* [About this task]: Scan the entries that follow and copy out every line containing "terminal".

Dataset entries:
-- Opening Marker --

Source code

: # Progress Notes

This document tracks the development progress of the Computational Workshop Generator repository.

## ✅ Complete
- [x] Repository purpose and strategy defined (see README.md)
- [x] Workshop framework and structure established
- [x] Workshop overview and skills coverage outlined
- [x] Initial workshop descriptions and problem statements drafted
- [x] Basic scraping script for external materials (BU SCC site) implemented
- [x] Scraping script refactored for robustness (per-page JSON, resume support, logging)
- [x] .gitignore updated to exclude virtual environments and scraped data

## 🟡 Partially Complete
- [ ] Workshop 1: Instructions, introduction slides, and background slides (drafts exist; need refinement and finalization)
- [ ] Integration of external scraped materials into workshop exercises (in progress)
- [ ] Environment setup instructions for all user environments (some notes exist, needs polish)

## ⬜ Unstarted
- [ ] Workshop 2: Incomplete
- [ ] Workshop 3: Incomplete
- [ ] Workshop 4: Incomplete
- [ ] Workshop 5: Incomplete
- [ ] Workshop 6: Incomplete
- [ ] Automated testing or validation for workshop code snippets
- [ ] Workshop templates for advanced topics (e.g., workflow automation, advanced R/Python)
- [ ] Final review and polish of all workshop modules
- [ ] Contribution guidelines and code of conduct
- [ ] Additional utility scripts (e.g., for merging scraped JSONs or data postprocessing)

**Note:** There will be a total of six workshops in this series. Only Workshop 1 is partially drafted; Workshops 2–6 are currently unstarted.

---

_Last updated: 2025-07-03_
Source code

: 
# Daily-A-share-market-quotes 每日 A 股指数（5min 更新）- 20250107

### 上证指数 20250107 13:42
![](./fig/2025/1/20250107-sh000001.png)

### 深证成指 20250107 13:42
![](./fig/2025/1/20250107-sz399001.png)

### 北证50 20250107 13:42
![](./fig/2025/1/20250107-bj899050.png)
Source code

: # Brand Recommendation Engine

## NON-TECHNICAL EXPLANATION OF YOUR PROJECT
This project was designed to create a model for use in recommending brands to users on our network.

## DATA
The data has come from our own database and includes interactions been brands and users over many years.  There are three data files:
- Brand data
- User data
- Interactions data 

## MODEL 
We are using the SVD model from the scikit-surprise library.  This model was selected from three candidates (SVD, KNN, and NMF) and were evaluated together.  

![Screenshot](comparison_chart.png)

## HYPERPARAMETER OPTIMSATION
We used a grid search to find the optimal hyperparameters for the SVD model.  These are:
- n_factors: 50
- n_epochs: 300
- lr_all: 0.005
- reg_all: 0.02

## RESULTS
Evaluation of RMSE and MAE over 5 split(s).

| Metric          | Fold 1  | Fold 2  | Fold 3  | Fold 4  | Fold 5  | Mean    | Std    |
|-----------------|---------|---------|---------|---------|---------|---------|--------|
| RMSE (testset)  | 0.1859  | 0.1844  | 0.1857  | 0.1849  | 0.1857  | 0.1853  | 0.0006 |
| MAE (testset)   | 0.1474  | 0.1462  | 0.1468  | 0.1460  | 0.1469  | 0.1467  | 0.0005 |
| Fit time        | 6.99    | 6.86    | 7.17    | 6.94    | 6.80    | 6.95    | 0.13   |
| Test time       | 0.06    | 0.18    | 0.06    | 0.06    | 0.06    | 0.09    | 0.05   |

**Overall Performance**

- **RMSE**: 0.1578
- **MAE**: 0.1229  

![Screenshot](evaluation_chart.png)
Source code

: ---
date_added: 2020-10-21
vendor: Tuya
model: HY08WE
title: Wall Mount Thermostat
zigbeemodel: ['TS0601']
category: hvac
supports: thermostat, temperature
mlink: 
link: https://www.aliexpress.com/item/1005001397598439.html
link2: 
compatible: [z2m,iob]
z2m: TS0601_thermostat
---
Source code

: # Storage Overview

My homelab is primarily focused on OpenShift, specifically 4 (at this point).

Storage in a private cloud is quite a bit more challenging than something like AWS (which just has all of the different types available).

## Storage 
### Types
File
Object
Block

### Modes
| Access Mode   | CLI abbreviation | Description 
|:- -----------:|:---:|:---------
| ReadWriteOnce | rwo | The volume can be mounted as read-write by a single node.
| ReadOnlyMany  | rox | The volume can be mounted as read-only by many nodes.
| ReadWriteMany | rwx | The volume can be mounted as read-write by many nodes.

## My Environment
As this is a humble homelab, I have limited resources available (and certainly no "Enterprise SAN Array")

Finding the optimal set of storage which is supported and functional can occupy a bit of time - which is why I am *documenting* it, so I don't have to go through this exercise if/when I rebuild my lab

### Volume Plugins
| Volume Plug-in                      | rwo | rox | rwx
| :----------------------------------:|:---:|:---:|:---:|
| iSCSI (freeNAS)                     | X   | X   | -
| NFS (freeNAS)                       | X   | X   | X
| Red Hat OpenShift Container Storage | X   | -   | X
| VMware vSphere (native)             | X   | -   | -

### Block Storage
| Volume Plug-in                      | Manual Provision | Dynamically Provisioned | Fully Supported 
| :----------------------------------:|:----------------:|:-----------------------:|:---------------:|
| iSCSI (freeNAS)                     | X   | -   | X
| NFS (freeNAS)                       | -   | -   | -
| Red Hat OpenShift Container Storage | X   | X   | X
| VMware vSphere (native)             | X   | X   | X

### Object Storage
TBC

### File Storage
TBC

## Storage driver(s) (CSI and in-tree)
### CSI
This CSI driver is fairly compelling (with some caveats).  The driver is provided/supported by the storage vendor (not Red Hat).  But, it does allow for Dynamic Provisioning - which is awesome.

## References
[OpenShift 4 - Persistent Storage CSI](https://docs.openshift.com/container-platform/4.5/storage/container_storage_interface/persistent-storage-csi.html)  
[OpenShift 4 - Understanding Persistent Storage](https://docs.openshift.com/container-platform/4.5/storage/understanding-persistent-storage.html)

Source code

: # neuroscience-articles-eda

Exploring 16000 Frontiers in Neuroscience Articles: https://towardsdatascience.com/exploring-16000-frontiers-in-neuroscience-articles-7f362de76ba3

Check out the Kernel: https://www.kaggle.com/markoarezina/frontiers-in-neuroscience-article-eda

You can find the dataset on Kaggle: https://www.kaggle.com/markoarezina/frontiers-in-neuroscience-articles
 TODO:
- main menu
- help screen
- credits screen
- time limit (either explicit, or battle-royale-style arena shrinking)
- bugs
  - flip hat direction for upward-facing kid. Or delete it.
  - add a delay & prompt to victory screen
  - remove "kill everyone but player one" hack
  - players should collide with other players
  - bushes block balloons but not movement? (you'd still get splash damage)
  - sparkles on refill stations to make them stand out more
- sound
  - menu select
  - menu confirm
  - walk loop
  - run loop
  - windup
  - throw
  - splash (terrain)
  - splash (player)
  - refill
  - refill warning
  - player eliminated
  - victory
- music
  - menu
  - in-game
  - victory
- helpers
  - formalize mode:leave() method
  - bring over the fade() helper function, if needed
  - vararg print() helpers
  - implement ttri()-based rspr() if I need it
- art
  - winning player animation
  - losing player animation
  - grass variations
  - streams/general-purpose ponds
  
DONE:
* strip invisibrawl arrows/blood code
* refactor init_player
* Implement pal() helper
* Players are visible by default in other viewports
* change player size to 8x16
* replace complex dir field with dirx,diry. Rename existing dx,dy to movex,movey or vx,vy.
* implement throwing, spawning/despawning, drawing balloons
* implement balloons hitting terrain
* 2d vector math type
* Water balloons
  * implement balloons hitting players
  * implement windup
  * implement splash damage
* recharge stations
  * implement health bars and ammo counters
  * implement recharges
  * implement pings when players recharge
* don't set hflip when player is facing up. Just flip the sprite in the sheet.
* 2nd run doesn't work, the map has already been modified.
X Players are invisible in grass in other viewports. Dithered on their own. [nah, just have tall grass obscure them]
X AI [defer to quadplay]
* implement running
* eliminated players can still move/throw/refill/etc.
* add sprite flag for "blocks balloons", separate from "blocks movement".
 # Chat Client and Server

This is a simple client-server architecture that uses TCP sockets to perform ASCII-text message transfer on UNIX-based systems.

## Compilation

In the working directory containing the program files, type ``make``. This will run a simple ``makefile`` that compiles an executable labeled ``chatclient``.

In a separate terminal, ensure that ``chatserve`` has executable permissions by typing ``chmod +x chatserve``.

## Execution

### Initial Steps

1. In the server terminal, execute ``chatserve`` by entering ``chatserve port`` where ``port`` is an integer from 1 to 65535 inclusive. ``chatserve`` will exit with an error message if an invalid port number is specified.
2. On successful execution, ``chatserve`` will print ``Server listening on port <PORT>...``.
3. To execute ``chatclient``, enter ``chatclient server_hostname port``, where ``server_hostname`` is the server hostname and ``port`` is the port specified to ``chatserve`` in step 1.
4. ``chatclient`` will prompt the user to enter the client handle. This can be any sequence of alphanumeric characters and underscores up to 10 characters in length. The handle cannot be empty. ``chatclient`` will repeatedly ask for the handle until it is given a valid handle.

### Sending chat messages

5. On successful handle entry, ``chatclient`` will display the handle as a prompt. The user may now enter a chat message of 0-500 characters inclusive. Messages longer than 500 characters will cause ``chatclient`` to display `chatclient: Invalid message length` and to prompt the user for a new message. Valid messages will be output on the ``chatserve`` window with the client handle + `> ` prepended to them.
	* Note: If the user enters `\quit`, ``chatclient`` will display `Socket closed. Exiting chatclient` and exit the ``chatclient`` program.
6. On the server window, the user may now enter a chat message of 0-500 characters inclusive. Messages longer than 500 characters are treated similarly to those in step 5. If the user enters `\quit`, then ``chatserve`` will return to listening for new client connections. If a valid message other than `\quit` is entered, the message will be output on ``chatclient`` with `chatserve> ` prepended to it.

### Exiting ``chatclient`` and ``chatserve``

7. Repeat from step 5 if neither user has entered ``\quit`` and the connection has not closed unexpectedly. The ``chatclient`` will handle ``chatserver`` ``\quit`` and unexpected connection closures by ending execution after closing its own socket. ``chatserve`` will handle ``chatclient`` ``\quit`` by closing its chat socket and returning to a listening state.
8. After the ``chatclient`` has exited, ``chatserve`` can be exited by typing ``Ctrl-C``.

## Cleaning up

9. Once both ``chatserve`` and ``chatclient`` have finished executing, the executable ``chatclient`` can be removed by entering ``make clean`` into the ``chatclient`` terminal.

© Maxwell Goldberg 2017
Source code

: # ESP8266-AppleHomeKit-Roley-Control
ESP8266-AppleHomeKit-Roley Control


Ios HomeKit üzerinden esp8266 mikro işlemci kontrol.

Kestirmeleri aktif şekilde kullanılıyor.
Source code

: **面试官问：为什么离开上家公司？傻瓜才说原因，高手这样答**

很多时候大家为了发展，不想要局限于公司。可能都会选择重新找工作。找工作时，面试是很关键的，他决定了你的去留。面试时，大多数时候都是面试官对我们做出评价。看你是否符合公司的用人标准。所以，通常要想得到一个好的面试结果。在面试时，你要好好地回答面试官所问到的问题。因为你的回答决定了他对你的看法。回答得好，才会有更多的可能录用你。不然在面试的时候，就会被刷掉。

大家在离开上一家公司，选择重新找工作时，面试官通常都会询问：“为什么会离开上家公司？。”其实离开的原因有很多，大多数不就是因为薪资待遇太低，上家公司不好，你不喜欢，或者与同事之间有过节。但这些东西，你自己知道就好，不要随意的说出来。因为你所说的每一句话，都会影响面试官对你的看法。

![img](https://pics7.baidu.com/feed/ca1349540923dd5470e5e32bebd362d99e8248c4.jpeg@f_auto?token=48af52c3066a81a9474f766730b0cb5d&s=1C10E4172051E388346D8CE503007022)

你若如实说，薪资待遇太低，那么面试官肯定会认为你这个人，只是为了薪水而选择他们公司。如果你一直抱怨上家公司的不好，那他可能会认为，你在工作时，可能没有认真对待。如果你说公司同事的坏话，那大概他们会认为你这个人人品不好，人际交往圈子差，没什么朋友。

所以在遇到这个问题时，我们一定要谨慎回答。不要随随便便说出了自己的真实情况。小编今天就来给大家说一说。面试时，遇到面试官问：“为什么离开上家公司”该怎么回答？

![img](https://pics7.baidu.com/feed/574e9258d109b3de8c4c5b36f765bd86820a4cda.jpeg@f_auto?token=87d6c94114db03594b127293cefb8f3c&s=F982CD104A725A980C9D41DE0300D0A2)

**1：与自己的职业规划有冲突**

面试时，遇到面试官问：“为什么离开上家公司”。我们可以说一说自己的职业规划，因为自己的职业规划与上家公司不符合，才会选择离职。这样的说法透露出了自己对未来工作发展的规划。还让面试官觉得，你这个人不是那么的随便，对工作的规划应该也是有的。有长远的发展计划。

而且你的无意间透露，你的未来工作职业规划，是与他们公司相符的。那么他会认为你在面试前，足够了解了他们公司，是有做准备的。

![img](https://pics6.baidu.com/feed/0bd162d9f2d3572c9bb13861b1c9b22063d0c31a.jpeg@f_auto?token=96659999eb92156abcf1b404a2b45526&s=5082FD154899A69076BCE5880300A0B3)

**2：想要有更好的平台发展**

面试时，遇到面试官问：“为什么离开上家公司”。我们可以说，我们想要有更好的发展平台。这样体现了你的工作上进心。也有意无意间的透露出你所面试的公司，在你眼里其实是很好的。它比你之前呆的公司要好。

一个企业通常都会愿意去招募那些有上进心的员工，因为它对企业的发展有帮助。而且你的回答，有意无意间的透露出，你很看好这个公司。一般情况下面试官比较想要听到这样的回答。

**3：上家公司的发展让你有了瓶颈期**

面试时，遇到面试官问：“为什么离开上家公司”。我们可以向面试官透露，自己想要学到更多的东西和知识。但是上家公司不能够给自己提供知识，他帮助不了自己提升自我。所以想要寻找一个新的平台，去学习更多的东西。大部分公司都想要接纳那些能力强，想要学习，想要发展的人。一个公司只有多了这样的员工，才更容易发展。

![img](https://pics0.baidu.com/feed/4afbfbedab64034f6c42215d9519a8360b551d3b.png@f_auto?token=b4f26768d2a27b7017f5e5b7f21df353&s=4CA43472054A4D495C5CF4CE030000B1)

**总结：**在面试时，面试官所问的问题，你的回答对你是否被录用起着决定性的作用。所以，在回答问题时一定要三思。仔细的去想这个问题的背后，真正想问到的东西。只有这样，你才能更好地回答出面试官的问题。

-- Closing Marker --

* [Solution to this problem]:
In a separate terminal, ensure that ``chatserve`` has executable permissions by typing ``chmod +x chatserve``.
1. In the server terminal, execute ``chatserve`` by entering ``chatserve port`` where ``port`` is an integer from 1 to 65535 inclusive. ``chatserve`` will exit with an error message if an invalid port number is specified.
9. Once both ``chatserve`` and ``chatclient`` have finished executing, the executable ``chatclient`` can be removed by entering ``make clean`` into the ``chatclient`` terminal.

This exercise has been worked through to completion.